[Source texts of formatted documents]
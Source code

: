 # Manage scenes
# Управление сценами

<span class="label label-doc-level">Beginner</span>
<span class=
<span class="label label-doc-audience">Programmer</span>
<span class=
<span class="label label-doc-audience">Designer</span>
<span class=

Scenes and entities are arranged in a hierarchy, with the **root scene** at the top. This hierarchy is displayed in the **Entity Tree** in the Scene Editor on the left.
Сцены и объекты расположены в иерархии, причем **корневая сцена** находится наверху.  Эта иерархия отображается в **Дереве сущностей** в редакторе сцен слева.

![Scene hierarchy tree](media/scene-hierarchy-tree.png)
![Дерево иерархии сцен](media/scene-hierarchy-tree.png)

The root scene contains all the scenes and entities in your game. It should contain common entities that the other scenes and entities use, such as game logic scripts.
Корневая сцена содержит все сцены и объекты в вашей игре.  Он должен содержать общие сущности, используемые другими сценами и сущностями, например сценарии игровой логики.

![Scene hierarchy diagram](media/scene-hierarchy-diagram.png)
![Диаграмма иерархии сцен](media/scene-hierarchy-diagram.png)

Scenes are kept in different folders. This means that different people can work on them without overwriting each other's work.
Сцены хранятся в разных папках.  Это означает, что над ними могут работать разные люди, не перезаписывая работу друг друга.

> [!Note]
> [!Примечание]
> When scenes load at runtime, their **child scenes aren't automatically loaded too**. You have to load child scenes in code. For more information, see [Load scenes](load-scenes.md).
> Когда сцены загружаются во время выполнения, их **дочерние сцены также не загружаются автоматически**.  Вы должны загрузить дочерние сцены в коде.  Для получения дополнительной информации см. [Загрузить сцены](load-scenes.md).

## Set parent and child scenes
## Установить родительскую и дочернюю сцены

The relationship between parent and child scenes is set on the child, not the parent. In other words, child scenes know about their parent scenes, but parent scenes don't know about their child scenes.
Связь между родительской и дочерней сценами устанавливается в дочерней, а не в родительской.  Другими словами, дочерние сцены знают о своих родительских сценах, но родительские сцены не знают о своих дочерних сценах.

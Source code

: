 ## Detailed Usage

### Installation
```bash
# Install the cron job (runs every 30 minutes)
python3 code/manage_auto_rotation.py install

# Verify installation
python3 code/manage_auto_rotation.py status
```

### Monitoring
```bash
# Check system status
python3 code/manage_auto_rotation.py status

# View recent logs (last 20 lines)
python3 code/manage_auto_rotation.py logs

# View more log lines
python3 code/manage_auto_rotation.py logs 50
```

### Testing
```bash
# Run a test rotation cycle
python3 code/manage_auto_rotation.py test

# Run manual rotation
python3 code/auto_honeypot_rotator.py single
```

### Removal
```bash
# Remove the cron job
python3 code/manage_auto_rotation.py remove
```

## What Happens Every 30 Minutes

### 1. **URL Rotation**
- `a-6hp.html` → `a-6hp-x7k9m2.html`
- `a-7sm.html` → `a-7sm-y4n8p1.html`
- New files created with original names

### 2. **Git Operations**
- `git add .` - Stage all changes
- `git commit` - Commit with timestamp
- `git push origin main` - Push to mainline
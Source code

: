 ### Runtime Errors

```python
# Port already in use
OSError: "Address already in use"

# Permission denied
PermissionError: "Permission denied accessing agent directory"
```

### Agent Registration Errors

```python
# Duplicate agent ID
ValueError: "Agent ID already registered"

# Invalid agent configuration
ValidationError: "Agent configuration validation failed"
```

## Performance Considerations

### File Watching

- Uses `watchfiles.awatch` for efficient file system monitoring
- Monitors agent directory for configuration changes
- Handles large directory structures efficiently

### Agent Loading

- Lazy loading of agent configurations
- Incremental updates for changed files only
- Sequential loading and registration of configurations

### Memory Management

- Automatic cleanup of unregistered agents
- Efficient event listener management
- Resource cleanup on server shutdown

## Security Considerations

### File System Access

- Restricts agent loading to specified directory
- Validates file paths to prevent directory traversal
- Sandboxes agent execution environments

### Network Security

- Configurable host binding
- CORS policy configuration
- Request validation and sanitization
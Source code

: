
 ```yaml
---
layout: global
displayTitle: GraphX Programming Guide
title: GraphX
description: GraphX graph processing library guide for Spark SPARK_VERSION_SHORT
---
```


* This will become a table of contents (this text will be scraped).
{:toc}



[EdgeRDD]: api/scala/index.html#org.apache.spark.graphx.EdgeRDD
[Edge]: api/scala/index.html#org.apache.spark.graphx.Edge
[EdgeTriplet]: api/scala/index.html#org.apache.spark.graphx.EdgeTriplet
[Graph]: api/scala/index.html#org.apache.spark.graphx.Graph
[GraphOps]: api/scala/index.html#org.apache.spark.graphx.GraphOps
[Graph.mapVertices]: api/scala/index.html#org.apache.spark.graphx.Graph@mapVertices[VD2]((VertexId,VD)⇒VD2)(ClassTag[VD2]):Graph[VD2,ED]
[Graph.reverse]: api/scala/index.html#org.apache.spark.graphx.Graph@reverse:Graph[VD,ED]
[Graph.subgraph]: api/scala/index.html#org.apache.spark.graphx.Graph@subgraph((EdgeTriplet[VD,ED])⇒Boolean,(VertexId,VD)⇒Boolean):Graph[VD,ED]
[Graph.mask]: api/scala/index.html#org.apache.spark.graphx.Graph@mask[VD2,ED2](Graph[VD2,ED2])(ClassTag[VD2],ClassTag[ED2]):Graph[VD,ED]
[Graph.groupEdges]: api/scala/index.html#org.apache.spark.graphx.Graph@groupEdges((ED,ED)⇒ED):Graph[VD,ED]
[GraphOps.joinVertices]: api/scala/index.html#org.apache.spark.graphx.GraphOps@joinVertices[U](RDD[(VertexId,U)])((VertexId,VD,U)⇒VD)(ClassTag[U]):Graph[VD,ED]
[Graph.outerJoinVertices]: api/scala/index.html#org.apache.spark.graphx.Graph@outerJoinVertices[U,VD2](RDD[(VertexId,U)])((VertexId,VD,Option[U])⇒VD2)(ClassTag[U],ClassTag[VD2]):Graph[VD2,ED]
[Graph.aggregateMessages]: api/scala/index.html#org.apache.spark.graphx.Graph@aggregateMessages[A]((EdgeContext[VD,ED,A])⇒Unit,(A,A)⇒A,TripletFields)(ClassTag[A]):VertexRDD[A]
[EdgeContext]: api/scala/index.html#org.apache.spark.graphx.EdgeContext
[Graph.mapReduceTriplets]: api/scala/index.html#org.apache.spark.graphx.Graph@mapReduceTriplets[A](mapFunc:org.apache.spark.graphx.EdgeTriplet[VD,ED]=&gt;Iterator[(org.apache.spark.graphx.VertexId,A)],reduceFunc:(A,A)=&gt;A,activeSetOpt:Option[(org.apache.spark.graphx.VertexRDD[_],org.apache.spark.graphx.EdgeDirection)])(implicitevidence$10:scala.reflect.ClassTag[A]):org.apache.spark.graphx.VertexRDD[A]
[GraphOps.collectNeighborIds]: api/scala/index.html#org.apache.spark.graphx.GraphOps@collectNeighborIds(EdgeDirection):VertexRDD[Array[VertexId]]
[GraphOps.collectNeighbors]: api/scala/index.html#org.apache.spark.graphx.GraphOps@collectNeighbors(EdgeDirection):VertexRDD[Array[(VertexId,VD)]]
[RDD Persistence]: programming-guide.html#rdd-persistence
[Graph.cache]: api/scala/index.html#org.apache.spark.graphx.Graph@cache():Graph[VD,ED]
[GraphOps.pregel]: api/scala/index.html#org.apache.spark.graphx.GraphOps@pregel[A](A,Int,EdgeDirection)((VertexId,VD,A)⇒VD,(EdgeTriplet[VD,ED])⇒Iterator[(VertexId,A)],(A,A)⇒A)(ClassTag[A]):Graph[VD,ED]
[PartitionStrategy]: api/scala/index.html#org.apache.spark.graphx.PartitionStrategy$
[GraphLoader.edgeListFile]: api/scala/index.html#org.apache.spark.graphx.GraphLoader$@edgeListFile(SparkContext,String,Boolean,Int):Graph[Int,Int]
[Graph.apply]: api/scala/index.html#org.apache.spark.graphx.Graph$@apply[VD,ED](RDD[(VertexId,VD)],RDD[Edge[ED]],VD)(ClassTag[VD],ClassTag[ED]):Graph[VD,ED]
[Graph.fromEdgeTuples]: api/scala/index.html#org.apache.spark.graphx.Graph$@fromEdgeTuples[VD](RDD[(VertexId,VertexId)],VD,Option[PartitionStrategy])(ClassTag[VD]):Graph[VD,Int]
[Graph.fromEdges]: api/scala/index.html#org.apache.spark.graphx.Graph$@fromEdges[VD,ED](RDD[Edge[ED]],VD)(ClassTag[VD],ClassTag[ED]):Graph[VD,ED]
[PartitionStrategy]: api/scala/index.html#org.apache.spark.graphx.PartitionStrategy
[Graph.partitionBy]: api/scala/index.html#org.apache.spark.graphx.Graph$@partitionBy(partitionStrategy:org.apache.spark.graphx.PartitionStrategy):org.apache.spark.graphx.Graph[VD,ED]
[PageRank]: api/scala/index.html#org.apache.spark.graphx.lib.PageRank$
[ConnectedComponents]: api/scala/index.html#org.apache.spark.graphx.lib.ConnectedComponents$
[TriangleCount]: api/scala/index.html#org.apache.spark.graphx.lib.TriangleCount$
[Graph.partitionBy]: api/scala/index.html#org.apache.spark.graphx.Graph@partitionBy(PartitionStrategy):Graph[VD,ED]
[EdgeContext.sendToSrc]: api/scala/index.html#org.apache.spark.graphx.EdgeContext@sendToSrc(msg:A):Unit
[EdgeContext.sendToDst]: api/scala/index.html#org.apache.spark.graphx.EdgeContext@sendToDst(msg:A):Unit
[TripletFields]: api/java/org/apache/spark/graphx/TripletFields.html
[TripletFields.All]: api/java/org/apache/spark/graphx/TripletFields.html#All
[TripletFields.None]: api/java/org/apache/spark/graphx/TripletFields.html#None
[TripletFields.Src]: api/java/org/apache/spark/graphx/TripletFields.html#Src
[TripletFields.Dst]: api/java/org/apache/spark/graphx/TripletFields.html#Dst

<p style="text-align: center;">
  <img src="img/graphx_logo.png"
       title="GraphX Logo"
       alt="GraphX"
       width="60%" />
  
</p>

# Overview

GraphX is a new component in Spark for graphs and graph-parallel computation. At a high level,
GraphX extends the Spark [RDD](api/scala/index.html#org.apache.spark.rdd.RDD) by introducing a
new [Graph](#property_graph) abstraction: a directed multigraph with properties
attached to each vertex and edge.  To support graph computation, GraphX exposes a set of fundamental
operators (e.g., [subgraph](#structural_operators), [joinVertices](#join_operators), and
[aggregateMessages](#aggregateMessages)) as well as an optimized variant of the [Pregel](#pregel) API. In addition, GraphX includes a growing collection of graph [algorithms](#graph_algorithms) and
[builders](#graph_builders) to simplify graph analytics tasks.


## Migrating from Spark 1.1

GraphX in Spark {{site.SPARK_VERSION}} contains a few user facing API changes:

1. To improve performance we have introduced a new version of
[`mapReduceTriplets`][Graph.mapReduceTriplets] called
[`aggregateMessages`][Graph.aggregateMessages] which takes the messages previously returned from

**EXERCISE DESCRIPTION:**
Only the lines from the beginning of the data above through the line containing "Scenes and entities are" should be repeated, exactly as they appear.

**THE COMPLETED TASK:**
Source code

: # Manage scenes
# Управление сценами

<span class="label label-doc-level">Beginner</span>
<span class=
<span class="label label-doc-audience">Programmer</span>
<span class=
<span class="label label-doc-audience">Designer</span>
<span class=

Scenes and entities are arranged in a hierarchy, with the **root scene** at the top. This hierarchy is displayed in the **Entity Tree** in the Scene Editor on the left.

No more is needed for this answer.